Problem
Print out each record below, unaltered and complete, without its images.

Document images with source code

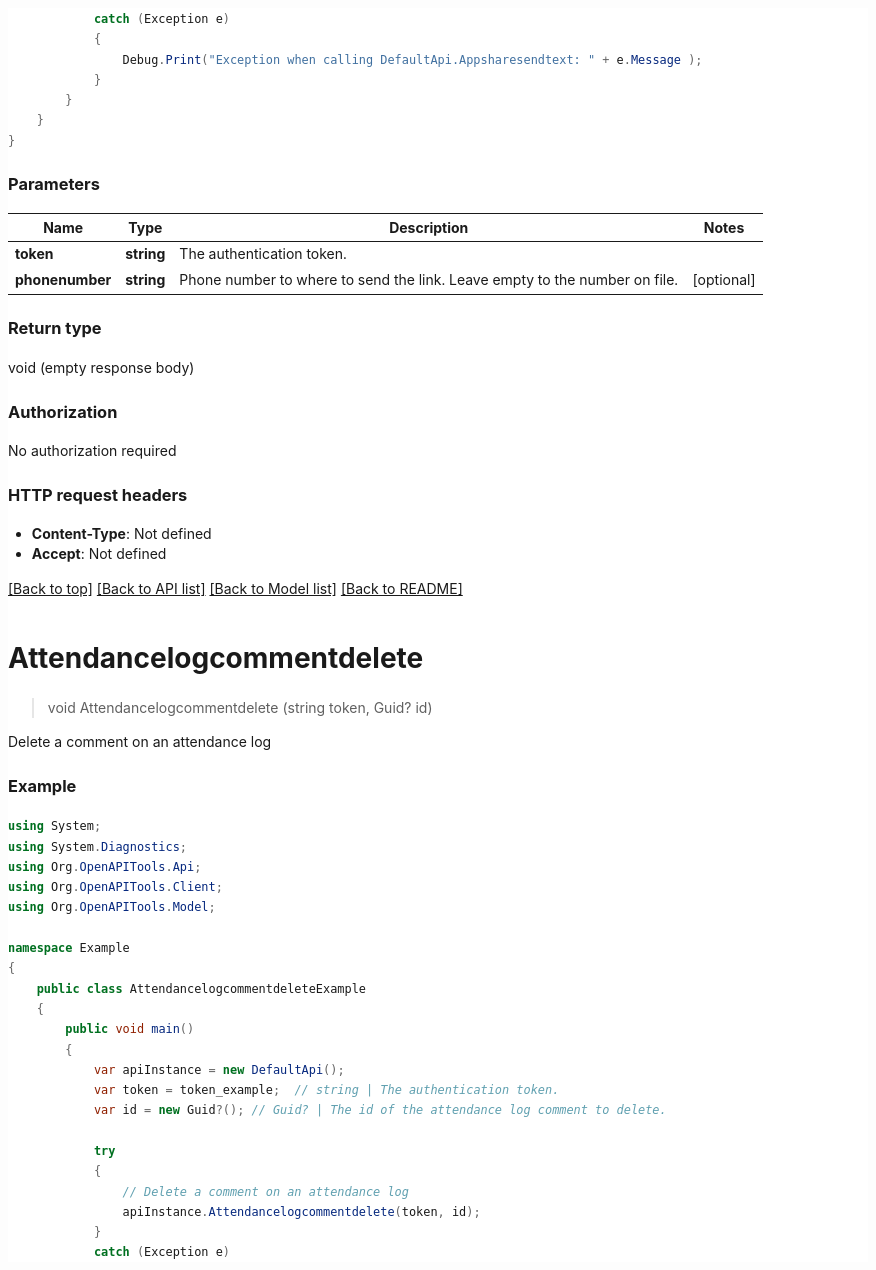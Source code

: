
```csharp
            catch (Exception e)
            {
                Debug.Print("Exception when calling DefaultApi.Appsharesendtext: " + e.Message );
            }
        }
    }
}
```

### Parameters

Name | Type | Description  | Notes
------------- | ------------- | ------------- | -------------
 **token** | **string**| The authentication token. | 
 **phonenumber** | **string**| Phone number to where to send the link. Leave empty to the number on file. | [optional] 

### Return type

void (empty response body)

### Authorization

No authorization required

### HTTP request headers

 - **Content-Type**: Not defined
 - **Accept**: Not defined

[[Back to top]](#) [[Back to API list]](../README.md#documentation-for-api-endpoints) [[Back to Model list]](../README.md#documentation-for-models) [[Back to README]](../README.md)

<a name="attendancelogcommentdelete"></a>
# **Attendancelogcommentdelete**
> void Attendancelogcommentdelete (string token, Guid? id)

Delete a comment on an attendance log

### Example
```csharp
using System;
using System.Diagnostics;
using Org.OpenAPITools.Api;
using Org.OpenAPITools.Client;
using Org.OpenAPITools.Model;

namespace Example
{
    public class AttendancelogcommentdeleteExample
    {
        public void main()
        {
            var apiInstance = new DefaultApi();
            var token = token_example;  // string | The authentication token.
            var id = new Guid?(); // Guid? | The id of the attendance log comment to delete.

            try
            {
                // Delete a comment on an attendance log
                apiInstance.Attendancelogcommentdelete(token, id);
            }
            catch (Exception e)
```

Answer
Source code

:
```csharp
            catch (Exception e)
            {
                Debug.Print("Exception when calling DefaultApi.Appsharesendtext: " + e.Message );
            }
        }
    }
}
```

### Parameters

Name | Type | Description  | Notes
------------- | ------------- | ------------- | -------------
 **token** | **string**| The authentication token. | 
 **phonenumber** | **string**| Phone number to where to send the link. Leave empty to the number on file. | [optional] 

### Return type

void (empty response body)

### Authorization

No authorization required

### HTTP request headers

 - **Content-Type**: Not defined
 - **Accept**: Not defined

[[Back to top]](#) [[Back to API list]](../README.md#documentation-for-api-endpoints) [[Back to Model list]](../README.md#documentation-for-models) [[Back to README]](../README.md)

<a name="attendancelogcommentdelete"></a>
# **Attendancelogcommentdelete**
> void Attendancelogcommentdelete (string token, Guid? id)

Delete a comment on an attendance log

### Example
```csharp
using System;
using System.Diagnostics;
using Org.OpenAPITools.Api;
using Org.OpenAPITools.Client;
using Org.OpenAPITools.Model;

namespace Example
{
    public class AttendancelogcommentdeleteExample
    {
        public void main()
        {
            var apiInstance = new DefaultApi();
            var token = token_example;  // string | The authentication token.
            var id = new Guid?(); // Guid? | The id of the attendance log comment to delete.

            try
            {
                // Delete a comment on an attendance log
                apiInstance.Attendancelogcommentdelete(token, id);
            }
            catch (Exception e)
```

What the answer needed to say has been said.